Scan the data. Collect each line that contains the word "https".

** Data supplied follows **

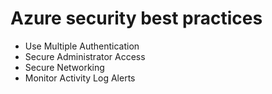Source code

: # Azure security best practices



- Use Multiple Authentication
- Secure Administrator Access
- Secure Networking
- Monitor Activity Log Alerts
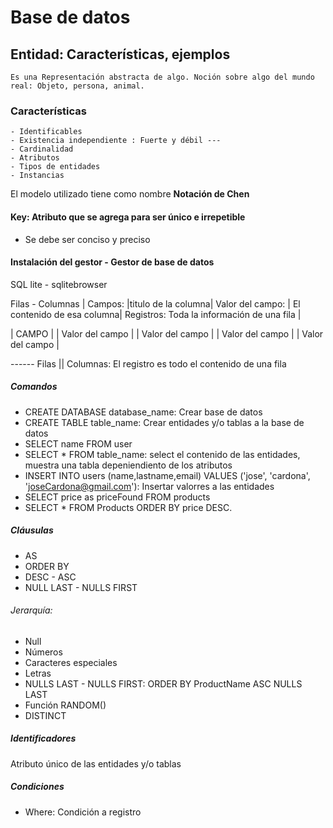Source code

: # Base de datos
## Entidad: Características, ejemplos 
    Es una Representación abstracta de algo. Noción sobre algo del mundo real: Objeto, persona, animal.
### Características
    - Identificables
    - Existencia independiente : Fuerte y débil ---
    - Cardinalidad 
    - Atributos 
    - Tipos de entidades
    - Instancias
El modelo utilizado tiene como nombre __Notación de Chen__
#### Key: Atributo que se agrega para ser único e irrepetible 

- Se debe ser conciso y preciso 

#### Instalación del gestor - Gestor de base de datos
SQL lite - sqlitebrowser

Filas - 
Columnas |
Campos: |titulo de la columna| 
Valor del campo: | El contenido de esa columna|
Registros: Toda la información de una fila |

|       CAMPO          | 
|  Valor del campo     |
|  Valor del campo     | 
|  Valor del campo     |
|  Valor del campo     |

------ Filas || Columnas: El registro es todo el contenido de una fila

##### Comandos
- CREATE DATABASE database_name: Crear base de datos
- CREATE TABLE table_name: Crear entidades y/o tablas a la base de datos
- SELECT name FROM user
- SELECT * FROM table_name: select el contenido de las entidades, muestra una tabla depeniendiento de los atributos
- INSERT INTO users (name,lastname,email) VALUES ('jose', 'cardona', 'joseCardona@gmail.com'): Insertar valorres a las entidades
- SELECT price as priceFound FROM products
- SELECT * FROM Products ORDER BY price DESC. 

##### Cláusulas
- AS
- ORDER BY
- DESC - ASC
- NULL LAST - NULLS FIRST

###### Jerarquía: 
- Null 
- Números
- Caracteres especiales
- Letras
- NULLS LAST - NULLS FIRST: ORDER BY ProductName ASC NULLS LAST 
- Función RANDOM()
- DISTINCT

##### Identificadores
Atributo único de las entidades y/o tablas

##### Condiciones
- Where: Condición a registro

** End of Data supplied **
** Data supplied follows **

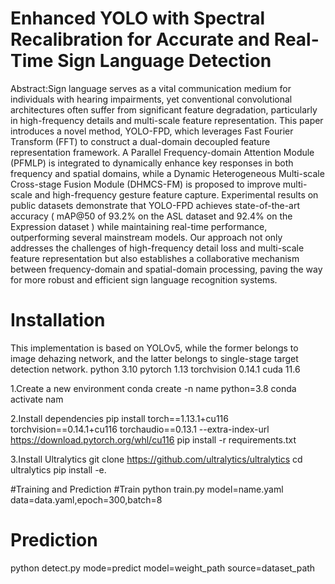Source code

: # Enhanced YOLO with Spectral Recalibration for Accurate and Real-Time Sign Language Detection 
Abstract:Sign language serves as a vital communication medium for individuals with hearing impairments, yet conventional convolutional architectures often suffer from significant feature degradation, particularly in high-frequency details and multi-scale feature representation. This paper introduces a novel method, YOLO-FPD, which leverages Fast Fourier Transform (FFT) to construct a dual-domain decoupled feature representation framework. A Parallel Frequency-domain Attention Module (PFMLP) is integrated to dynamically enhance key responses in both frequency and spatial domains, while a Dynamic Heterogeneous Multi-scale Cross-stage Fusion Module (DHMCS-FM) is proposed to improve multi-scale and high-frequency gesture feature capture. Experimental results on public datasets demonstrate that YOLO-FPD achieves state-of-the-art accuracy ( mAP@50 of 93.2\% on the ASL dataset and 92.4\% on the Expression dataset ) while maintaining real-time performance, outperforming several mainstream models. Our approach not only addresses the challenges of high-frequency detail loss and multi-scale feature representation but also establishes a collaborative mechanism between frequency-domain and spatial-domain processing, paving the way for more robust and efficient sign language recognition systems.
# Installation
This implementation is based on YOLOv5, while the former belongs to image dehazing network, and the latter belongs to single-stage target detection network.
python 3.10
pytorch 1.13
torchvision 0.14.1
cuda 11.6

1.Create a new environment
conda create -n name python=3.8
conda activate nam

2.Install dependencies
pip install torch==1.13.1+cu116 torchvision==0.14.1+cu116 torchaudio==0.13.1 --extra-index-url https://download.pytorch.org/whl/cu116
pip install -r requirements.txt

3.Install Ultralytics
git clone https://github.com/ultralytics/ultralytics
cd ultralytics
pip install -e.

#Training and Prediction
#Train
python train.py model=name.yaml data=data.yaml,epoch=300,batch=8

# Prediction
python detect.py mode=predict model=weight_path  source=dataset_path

** End of Data supplied **
** Data supplied follows **

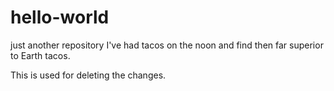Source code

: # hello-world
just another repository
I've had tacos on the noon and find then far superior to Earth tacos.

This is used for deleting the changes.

** End of Data supplied **

Response box:
pip install torch==1.13.1+cu116 torchvision==0.14.1+cu116 torchaudio==0.13.1 --extra-index-url https://download.pytorch.org/whl/cu116
git clone https://github.com/ultralytics/ultralytics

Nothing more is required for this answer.